BENGALURU (Reuters) - The multi-year rising trend for the U.S. dollar appears to have hit a wall, with a majority of foreign exchange strategists polled by Reuters less bullish on the greenback than at the start of the year and more optimistic about the euro.
The dollar has taken a beating in 2017 as economic growth and inflation in the United States has not taken off as previously thought, and President Donald Trump’s reflationary policies have hit a series of political obstacles.
“The outlook for the dollar is less bullish than at the beginning of the year...given that the fiscal stimulus has not yet materialized and that the likelihood of any announcement in the second half of the year looks limited,” said Roberto Cobo Garcia, FX strategist at BBVA.
The dollar index, which measures the greenback’s performance against a basket of currencies, has lost nearly 6 percent this year, marking its weakest performance for the first half of a year in well over a decade.
While Reuters foreign exchange polls this year have predicted the dollar to strengthen slightly, the latest poll of around 70 strategists taken over the past week showed the outlook has broadly dimmed.
A majority of strategists, 43 of 71, who answered an extra question said their dollar outlook was less bullish now compared with the beginning of the year. Seventeen said they were more bearish, only five said they were more bullish, and the remaining six strategists said they were less bearish.
Speculators have also cut bets in favor of the dollar. Net long positions fell to their lowest in a year, according to data from the Commodity Futures Trading Commission and calculations by Reuters.
POLICY DIVERGING LESS?
Improving economic growth in Europe and Canada has opened the door for a shift in monetary policy. Hints from both the European Central Bank and Bank of Canada that may happen soon have ramped up those expectations.
Pushing in the opposite direction, Fed minutes on Wednesday showed policymakers were increasingly split on the outlook for inflation and how the lack of it might affect the future pace of interest rate rises.
“The policy divergence trade, which created a significantly stronger dollar, is looking less and less well-grounded,” said Lee Hardman, currency economist at Bank of Tokyo-Mitsubishi UFJ.
“We could see less policy divergence going forward between the Fed and other central banks and that should encourage further reversal of dollar strength.”
But some strategists struck a more positive note.
Valentin Marinov, head of G10 FX strategy at Credit Agricole CIB, argued that the shift in central banks’ focus away from inflation and instead towards growth should help the dollar.
“Several G10 central banks have dropped their easing bias of late while the Fed has remained committed to its tightening cycle. This has given rise to the FX convergence trade where investors buy currencies with an improving growth outlook and ignore their challenging inflation outlook.”

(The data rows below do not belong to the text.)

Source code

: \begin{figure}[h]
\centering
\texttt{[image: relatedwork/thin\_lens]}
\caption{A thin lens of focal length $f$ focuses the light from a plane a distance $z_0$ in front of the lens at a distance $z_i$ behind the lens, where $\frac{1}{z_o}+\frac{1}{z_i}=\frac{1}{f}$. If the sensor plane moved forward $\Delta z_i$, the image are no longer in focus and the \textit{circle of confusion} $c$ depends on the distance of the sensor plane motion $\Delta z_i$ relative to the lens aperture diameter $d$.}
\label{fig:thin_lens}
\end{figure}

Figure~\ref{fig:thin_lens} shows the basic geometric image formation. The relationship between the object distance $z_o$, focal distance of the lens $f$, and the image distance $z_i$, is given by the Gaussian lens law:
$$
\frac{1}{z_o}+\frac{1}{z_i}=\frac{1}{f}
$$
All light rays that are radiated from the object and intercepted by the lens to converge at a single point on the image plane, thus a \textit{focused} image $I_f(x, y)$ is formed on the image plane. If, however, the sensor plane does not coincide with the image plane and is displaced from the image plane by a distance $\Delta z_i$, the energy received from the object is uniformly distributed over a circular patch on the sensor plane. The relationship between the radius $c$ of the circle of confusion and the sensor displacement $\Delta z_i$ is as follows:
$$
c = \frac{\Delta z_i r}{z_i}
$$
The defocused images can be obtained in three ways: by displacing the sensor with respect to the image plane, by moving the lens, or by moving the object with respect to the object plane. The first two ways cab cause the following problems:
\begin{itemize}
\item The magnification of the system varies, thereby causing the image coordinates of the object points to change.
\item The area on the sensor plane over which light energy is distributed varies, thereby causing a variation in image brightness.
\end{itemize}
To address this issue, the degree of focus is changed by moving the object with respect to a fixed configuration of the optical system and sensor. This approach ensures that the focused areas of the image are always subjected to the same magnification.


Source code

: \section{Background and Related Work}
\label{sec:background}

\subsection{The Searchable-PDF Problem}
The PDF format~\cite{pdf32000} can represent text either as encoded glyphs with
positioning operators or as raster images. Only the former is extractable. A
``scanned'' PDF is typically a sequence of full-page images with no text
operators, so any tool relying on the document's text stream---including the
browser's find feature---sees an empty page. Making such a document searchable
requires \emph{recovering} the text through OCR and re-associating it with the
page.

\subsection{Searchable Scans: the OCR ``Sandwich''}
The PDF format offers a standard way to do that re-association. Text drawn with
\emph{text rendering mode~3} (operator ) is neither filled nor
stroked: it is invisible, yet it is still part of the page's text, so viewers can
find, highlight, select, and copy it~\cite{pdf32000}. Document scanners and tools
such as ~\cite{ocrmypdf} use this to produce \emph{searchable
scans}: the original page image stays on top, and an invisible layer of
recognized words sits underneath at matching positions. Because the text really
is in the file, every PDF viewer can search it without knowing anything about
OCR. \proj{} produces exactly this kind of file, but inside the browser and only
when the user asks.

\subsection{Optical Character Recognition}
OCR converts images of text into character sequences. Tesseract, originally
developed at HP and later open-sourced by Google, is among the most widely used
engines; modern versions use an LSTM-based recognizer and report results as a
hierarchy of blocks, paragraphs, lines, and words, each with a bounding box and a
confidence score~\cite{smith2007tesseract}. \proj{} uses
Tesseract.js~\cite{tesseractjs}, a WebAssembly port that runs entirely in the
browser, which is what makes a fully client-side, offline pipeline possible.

“(The dollar) remains a reliable long - the ‘cash cow’ of the convergence trade – and it should benefit from an improving U.S. growth outlook” in the second half of this year,” added Marinov in a note to clients.
EURO FLAVOR FAVORED
The euro has gained around 8 percent against the dollar in 2017 so far. It is predicted to hold onto those gains over the coming 12 months, trading at around $1.13, roughly where it is now, and in one and 12 months’ time.
That 12-month view is the strongest euro bet since a January 2015 Reuters foreign exchange poll, the month when the ECB announced that it would start buying bonds on a monthly basis.
A little over half the common contributors compared with the previous month have upgraded their 12-month euro view.
At the beginning of 2017, there were several forecasters calling for the euro to crash below parity to the dollar, but not a single strategist in the latest poll expects that to happen over the coming year.
That is mostly thanks to ECB President Mario Draghi’s more upbeat assessment on the euro zone economy. However, Reuters polls over several years have been clear that a fall below parity wasn’t likely.
“There is further scope for recent EUR trends to extend, but this is contingent on how ongoing ECB rhetoric unfolds from here,” noted Daniel Hui, executive director of global FX strategy at J.P. Morgan.
“While EUR/USD is already very close to our year-end target of 1.15, this is not necessarily a hurdle, given that the strength in the pair is as much a manifestation of broad USD weakness, given the extreme subdued pricing for the Fed.”